FINALIST: Sundance Beach
15 Hitchcock Wy., 682-4699; 250 Storke Rd., Goleta, 685-6799
“We’re very happy to win this and a source of great pride,” said Bob Zaratzian, owner of this 27-year-old business that has taken The Indy’s readers’ poll at least 11 times. “We try very hard. We’re all human and we all mess up one way or another but we try to treat people the way they would want to be treated. It’s really that simple,” said Zaratzian. He’s noticed an increase in sales with the kind of bikes that could reasonably be assumed to be meant for commuting. In hard economic times, that’s a likely blessing, and it’s good for everyone, including the shop’s bottom line. “The more bikes there are on the road, the fewer cars. It’s good for everyone.”
FINALIST: Open Air Bicycles
Church of Skatan
26 E. Gutierrez St., 899-1586
This is one of the city’s wittiest businesses, and it’s not just the name. This all-encompassing skateboard shop thrives in a defrocked church downtown not far from where the most scenic skate park in possibly the western world. They got decks, wheels, hoodies, caps, and a place to hang and bang your board against some steps honing your craft and toughening those bones.
FINALIST: The Arbor Collective
PLACE TO GET ATHLETIC SHOES
Santa Barbara Running
110 Anacapa St., 899-8802; 129 N. Fairview Ave., Goleta, 964-6700
Manager Nick de Vrees thinks people are surprised when they come into the store and find prices haven’t been raised in accordance with their small store in a Gucci locality. “We charge regular retail prices,” he said. “Besides we have experts there ready to fit you to the right shoe.” Their profile is also high because S.B. Running is out in the community sponsoring races and other events. But it probably comes down to what happens inside the store. “Everybody who works here is a big runner, obsessed with running, and really willing to help others.”

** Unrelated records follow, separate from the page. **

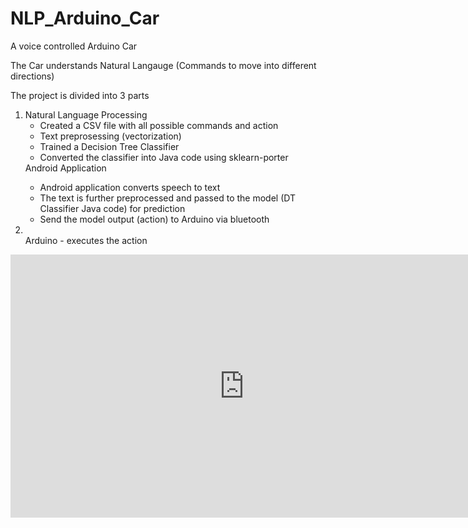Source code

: # NLP_Arduino_Car

<p> A voice controlled Arduino Car</p> 
<p> The Car understands Natural Langauge (Commands to move into different directions) </p>


<p> The project is divided into 3 parts </p>

<ol>
  
  <li>Natural Language Processing
     <ul>
       <li>Created a CSV file with all possible commands and action</li>
       <li>Text preprosessing (vectorization)</li>
       <li>Trained a Decision Tree Classifier</li>
       <li>Converted the classifier into Java code using sklearn-porter</li> 
     </ul>
    
  </li>Android Application
      <ul>
       <li>Android application converts speech to text</li>
       <li>The text is further preprocessed and passed to the model (DT Classifier Java code) for prediction</li>
       <li>Send the model output (action) to Arduino via bluetooth</li> 
     </ul>
  <li>
  
  </li>Arduino - executes the action
    
  </li>
  
</ol>
<iframe width="748" height="421" src="https://www.youtube.com/embed/5IRSK7ewmZM" frameborder="0" allow="accelerometer; autoplay; encrypted-media; gyroscope; picture-in-picture" allowfullscreen></iframe>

FINALIST: Big 5 Sporting Goods
Hook, Line & Sinker
4010 Calle Real, #5, 687-5689
It’s tucked away at the foot of San Marcos Pass, making it very attainable as a stop on your way up to the lake. But it’s not just about freshwater fishing, HL&S wins this honor year after year because the little store keeps itself compleat for all types of anglers from deep in the channel to that little secret bend in the creek where you caught a steelhead this big not that long ago.

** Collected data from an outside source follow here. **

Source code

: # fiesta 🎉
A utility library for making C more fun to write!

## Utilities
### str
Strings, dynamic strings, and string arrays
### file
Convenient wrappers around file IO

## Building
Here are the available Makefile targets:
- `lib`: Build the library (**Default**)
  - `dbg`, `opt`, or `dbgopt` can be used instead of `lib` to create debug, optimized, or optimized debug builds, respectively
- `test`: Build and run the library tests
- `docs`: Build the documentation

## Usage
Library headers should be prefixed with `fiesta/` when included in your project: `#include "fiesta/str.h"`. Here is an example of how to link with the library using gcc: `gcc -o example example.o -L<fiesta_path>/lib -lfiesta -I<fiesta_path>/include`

FINALIST: Big 5 Sporting Goods
301 W. Cabrillo Blvd., 882-0088
Life holds few moments of grandeur greater than spotting a whale come to the surface of broad seas. The drama exceeds almost all natural wonders, since we approach most magnificent sights (and sites) gradually—perhaps only the Grand Canyon is so suddenly revealed. A breaching whale, even one just expelling steam, combines frightening size with pure and powerful grace. The problem with whales, of course, is their unpredictability; you don’t know when they’ll pop up, only adding to the mystique. The Condor operators offer guarantees: if you board their boat and keep a weather eye on the channel waters—no fair hiding in the cabin—you will see something cetacean arise like a subconscious revelation to haunt your memory for months to come. Just ask the readers, the Condor doesn’t blow, but its scenery often does.
FINALIST: Double Dolphin
Sandpiper Golf Club
7925 Hollister Ave., 968-1541
General manager and director of golf D.J. Limardi isn’t being braggy when he calls Sandpiper a “championship course.” Built in the 1970s on a tract of land that lies dramatically between mountains and waves near the Bacara hotel, the course was designed by William Bell Jr. who also created Carmel’s famous Torrey Pines course. “Of course, it’s always a matter of opinion, but this course in size and layout could host a championship,” he swears. “But it’s our commitment to giving golfers an exceptional experience and the way we treat local players, I think, that people like. And it is a spectacular place.”